Drones also help reduce health and safety risks to researchers applying fertiliser in the summer heat during cotton’s growing season.

“Before they got the drone, they were getting in a full chemical suit and had a backpack with a chemical on the back, and they were hand pumping, walking through … in 45°C heat. That’s not pleasant.

“Now we use a drone, so the pilot can go and sit under a tree, and the drone can go out in the sun … Much more efficient, much more effective and a lot safer.”

Credit: CSIRO

Drones equipped with light detection and ranging (LiDAR) equipment, which uses lasers to measure distances, also enable ecological and biodiversity surveys at greater scales than before.

“We used to have guys that had LiDARs on the back of a ute, and they were trying to drive and take the same pictures. Now we can do it aerially, which is easier to stitch together. It’s also a lot more efficient at getting across the terrain.”

A critical part of Meys’ work is ensuring that CSIRO research carried out with drones complies with The Privacy Act 1988. This becomes especially important if a member of the public happens to wander into a publicly accessible field as it is being surveyed.
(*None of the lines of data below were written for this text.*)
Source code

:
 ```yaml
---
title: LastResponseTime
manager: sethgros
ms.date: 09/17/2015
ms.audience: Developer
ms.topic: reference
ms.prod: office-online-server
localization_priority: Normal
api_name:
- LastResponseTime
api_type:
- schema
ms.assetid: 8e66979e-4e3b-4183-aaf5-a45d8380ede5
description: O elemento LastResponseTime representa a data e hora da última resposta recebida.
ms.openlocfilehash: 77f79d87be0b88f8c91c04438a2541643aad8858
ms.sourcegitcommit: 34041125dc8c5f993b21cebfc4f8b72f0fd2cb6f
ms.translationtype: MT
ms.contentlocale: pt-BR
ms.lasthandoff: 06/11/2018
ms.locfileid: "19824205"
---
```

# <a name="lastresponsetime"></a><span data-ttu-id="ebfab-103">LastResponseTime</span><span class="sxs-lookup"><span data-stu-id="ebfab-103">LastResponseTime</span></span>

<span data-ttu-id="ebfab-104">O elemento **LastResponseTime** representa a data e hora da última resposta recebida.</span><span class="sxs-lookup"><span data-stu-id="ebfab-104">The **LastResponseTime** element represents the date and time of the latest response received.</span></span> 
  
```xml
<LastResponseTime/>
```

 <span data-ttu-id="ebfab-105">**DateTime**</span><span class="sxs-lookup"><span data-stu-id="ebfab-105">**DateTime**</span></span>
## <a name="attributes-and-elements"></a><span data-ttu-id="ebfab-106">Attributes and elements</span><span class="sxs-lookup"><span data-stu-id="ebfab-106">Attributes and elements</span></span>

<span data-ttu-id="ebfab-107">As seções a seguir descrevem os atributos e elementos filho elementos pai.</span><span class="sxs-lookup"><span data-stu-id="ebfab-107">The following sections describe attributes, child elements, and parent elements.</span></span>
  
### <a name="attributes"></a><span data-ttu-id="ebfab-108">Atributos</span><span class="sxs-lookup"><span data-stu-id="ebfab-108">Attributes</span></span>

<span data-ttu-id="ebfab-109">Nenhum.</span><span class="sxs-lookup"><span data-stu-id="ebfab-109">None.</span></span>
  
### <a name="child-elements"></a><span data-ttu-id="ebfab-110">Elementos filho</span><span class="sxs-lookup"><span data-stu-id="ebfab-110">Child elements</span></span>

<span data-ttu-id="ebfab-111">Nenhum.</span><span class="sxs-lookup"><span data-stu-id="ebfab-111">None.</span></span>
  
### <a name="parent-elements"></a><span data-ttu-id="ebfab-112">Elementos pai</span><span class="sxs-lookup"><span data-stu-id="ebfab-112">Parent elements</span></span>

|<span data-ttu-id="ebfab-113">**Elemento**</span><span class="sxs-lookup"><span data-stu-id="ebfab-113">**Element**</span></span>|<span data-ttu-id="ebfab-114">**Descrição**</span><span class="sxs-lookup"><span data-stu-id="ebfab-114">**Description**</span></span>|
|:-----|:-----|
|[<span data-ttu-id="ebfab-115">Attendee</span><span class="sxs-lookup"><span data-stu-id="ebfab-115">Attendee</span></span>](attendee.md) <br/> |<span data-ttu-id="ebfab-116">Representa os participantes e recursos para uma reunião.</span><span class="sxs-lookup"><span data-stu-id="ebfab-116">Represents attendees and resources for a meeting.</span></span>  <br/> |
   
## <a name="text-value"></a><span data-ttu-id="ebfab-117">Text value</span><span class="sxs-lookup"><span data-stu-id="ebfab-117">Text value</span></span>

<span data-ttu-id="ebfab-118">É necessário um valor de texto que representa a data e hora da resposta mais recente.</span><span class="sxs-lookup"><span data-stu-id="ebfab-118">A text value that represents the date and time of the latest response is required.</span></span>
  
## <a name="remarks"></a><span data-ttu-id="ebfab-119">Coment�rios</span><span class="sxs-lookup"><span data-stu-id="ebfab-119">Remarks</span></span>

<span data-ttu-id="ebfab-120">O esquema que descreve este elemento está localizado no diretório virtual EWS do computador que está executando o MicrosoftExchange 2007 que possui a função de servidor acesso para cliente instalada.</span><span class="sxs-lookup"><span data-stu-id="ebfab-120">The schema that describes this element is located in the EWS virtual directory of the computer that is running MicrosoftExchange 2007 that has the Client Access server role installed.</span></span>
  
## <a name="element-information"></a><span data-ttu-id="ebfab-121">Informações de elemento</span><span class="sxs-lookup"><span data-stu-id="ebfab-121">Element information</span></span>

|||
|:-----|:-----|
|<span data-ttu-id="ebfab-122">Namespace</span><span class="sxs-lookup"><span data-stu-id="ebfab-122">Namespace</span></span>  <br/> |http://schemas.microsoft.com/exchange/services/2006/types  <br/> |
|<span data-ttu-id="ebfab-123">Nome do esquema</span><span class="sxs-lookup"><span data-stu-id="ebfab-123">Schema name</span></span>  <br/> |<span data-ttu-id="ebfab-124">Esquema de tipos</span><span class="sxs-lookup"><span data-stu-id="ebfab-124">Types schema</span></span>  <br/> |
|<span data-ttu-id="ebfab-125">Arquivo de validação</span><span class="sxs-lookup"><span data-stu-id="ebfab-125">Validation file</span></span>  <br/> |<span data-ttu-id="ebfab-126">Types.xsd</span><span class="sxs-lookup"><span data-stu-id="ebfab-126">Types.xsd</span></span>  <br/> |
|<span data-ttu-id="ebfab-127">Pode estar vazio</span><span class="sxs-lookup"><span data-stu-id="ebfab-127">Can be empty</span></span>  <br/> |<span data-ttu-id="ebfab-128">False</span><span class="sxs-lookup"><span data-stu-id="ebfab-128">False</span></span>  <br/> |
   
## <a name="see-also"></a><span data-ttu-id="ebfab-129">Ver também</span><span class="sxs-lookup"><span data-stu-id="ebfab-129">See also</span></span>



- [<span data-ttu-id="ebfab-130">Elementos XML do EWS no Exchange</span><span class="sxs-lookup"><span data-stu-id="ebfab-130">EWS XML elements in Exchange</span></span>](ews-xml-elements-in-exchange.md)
“We might inadvertently take a photo of somebody. So we’ve got procedures in place. If you see them come in you can go up to them, say, ‘hey, you were in the field I was just surveying, but you’re in one of the pictures. Are you okay with that?’” Meys explains.

“If we can’t get permission, we don’t use that photo and we just delete it.”

The future is drone ‘swarms’

Technical advancements have greatly extended drone capabilities in just the past 5 years, and Meys is excited to see what comes next.

“For a very long time, it would probably be unheard of that there was a 100kg drone flying around in the sky. So now the drones are getting bigger, the [battery] technology is getting better … We can now fly longer and further,” Meys says.

Looking to the future, she anticipates drone ‘swarming’ will become a big thing in agricultural research and ecological monitoring.

“What you can do is you have a lead drone and … a set of drones ‘slave’ to the first drone. So, particularly if you wanted to spray a big area, you could have 4 agricultural sprayers … doing 4 times the spray rate that you can do with one drone.”

Meys also expects to incorporate “beyond visual line-of-sight” procedures to allow remote pilots to fly drones at greater distances than ever before.

“You actually don’t need a spotter, because the drone technology is getting so good,” she explains.

“Drones can use ADS-B (Automatic Dependent Surveillance-Broadcast) which provides real-time precision and shared situational awareness to crewed pilots and air traffic controllers.”